JN-Menteri Kehutanan (Menhut) RI menyatakan komitmennya untuk mendorong produk-produk kehutanan berkelanjutan asal Indonesia agar dapat berkembang pesat di pasar Amerika Serikat (AS). Langkah ini merupakan bagian dari strategi penguatan ekonomi hijau nasional dengan mengedepankan aspek kelestarian lingkungan sebagai nilai jual utama di kancah internasional.
Menteri Kehutanan menekankan bahwa Indonesia memiliki potensi besar dalam menyediakan produk kayu dan non-kayu yang telah memenuhi standar sertifikasi internasional. Pasar Amerika Serikat dinilai sebagai mitra strategis karena memiliki permintaan yang tinggi terhadap produk ramah lingkungan yang diproses melalui tata kelola hutan yang bertanggung jawab (sustainable forest management).
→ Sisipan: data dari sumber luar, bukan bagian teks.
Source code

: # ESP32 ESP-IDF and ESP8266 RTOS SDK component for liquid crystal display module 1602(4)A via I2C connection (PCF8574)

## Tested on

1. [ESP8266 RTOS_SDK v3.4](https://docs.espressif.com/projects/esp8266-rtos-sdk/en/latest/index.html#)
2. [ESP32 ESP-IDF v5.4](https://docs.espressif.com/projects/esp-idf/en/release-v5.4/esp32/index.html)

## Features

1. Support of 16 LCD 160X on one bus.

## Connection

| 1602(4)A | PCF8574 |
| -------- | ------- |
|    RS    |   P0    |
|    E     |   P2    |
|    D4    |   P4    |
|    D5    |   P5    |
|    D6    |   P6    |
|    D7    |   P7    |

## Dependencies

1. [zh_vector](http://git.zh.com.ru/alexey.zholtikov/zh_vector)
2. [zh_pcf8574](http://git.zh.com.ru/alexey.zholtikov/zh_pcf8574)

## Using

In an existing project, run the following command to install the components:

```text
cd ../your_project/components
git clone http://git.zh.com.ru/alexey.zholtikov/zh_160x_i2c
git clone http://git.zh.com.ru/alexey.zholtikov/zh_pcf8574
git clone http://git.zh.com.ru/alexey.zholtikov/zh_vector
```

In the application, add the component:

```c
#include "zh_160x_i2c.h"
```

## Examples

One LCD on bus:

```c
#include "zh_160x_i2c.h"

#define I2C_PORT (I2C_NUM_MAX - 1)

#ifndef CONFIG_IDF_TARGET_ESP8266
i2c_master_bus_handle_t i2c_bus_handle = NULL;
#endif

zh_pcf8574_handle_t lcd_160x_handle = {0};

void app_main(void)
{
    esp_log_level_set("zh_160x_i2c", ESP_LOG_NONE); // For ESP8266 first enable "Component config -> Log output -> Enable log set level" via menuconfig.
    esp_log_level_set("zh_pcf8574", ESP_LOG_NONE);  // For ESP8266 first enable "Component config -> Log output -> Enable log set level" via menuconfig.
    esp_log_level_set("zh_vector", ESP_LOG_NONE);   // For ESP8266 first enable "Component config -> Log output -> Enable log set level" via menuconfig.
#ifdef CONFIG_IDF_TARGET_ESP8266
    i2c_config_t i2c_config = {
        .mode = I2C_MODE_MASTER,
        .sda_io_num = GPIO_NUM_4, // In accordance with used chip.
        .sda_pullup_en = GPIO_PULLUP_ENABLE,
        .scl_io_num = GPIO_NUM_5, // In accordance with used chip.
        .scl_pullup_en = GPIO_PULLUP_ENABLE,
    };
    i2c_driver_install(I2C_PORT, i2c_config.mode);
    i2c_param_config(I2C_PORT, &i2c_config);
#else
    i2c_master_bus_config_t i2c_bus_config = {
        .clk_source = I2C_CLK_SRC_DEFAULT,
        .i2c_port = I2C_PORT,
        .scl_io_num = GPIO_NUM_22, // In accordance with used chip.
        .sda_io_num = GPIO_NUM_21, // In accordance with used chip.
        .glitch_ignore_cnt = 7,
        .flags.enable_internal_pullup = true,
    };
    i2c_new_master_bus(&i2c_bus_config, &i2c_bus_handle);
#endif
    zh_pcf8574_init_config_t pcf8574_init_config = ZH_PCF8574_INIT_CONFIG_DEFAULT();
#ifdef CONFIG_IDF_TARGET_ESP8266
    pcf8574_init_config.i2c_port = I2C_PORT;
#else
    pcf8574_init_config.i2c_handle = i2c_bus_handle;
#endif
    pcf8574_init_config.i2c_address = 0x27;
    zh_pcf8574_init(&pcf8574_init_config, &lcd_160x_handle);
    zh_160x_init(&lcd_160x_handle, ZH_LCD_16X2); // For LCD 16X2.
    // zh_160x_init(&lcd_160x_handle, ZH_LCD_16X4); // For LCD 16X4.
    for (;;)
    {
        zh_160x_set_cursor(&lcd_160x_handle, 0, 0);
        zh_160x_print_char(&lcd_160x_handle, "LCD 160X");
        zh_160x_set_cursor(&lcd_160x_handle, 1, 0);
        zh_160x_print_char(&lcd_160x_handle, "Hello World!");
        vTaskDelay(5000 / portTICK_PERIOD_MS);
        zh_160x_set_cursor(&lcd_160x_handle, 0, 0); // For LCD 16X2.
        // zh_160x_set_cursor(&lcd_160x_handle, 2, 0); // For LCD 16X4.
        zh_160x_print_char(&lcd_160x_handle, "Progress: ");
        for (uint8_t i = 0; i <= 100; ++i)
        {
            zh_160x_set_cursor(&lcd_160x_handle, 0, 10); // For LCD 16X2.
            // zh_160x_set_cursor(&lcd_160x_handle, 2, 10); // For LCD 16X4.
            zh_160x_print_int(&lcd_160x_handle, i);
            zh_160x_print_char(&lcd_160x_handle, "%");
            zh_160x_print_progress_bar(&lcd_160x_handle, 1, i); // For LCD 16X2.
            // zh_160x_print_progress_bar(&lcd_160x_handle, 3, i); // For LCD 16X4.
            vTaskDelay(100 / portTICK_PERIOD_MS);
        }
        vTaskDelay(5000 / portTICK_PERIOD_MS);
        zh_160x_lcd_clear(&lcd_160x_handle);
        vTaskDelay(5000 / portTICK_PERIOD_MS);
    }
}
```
Pemerintah terus berupaya memfasilitasi para pelaku usaha kehutanan, termasuk sektor UMKM, untuk mendapatkan akses pasar yang lebih luas di AS. Selain itu, penguatan regulasi melalui Sistem Verifikasi Legalitas dan Kelestarian (SVLK) menjadi senjata utama Indonesia dalam menjamin bahwa setiap produk yang diekspor memiliki rekam jejak lingkungan yang bersih dan dapat dipertanggungjawabkan.
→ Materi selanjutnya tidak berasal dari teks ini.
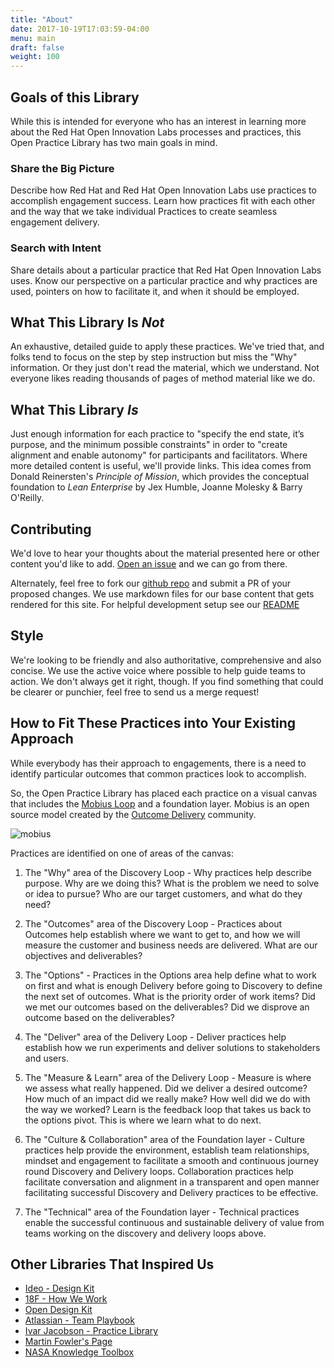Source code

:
 ```yaml
---
title: "About"
date: 2017-10-19T17:03:59-04:00
menu: main
draft: false
weight: 100
---
```


## Goals of this Library
While this is intended for everyone who has an interest in learning more about the Red Hat Open Innovation Labs processes and practices, this Open Practice Library has two main goals in mind.

### Share the Big Picture
Describe how Red Hat and Red Hat Open Innovation Labs use practices to accomplish engagement success. Learn how practices fit with each other and the way that we take individual Practices to create seamless engagement delivery.

### Search with Intent
Share details about a particular practice that Red Hat Open Innovation Labs uses. Know our perspective on a particular practice and why practices are used, pointers on how to facilitate it, and when it should be employed.

## What This Library Is *Not*
An exhaustive, detailed guide to apply these practices. We've tried that, and folks tend to focus on the step by step instruction but miss the "Why" information. Or they just don't read the material, which we understand. Not everyone likes reading thousands of pages of method material like we do.

## What This Library *Is*
Just enough information for each practice to "specify the end state, it’s purpose, and the minimum possible constraints" in order to "create alignment and enable autonomy" for participants and facilitators. Where more detailed content is useful, we'll provide links. This idea comes from Donald Reinersten's *Principle of Mission*, which provides the conceptual foundation to *Lean Enterprise* by Jex Humble, Joanne Molesky & Barry O'Reilly.

## Contributing

We'd love to hear your thoughts about the material presented here or other content you'd like to add. [Open an issue](https://github.com/rht-labs/practice-library/issues) and we can go from there.

Alternately, feel free to fork our [github repo](https://github.com/rht-labs/practice-library) and submit a PR of your proposed changes. We use markdown files for our base content that gets rendered for this site. For helpful development setup see our [README](https://github.com/rht-labs/practice-library/blob/master/README.md)

## Style

We're looking to be friendly and also authoritative, comprehensive and also concise. We use the active voice where possible to help guide teams to action. We don't always get it right, though. If you find something that could be clearer or punchier, feel free to send us a merge request!

## How to Fit These Practices into Your Existing Approach
While everybody has their approach to engagements, there is a need to identify particular outcomes that common practices look to accomplish.

So, the Open Practice Library has placed each practice on a visual canvas that includes the [Mobius Loop](http://www.mobiusloop.com) and a foundation layer. Mobius is an open source model created by the [Outcome Delivery](http://www.outcomedelivery.com) community.

![mobius](/images/mobius-with-foundation-revised.png)

Practices are identified on one of areas of the canvas:


1. The "Why" area of the Discovery Loop - Why practices help describe purpose. Why are we doing this? What is the problem we need to solve or idea to pursue? Who are our target customers, and what do they need?

2. The "Outcomes" area of the Discovery Loop - Practices about Outcomes help establish where we want to get to, and how we will measure the customer and business needs are delivered. What are our objectives and deliverables?

3. The "Options" - Practices in the Options area help define what to work on first and what is enough Delivery before going to Discovery to define the next set of outcomes. What is the priority order of work items? Did we met our outcomes based on the deliverables? Did we disprove an outcome based on the deliverables?

4. The "Deliver" area of the Delivery Loop - Deliver practices help establish how we run experiments and deliver solutions to stakeholders and users.

5. The "Measure & Learn" area of the Delivery Loop - Measure is where we assess what really happened. Did we deliver a desired outcome? How much of an impact did we really make? How well did we do with the way we worked? Learn is the feedback loop that takes us back to the options pivot. This is where we learn what to do next.

6. The "Culture & Collaboration" area of the Foundation layer - Culture practices help provide the environment, establish team relationships, mindset and engagement to facilitate a smooth and continuous journey round Discovery and Delivery loops. Collaboration practices help facilitate conversation and alignment in a transparent and open manner facilitating successful Discovery and Delivery practices to be effective.

7. The "Technical" area of the Foundation layer - Technical practices enable the successful continuous and sustainable delivery of value from teams working on the discovery and delivery loops above.



## Other Libraries That Inspired Us

- [Ideo - Design Kit](http://www.designkit.org/methods)
- [18F - How We Work](https://18f.gsa.gov/how-we-work/)
- [Open Design Kit](http://opendesignkit.org/)
- [Atlassian - Team Playbook](https://www.atlassian.com/team-playbook)
- [Ivar Jacobson - Practice Library](https://practicelibrary.ivarjacobson.com/start)
- [Martin Fowler's Page](https://martinfowler.com/)
- [NASA Knowledge Toolbox](https://km.nasa.gov/knowledge-toolbox/)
Melalui promosi yang intensif dan peningkatan standar kualitas, produk kehutanan Indonesia diharapkan tidak hanya sekadar menjadi komoditas, tetapi juga merepresentasikan komitmen bangsa dalam menjaga paru-paru dunia. Sinergi antara pemerintah dan sektor swasta diharapkan mampu meningkatkan nilai ekspor sekaligus memberikan dampak ekonomi positif bagi masyarakat di sekitar kawasan hutan.(Yonex)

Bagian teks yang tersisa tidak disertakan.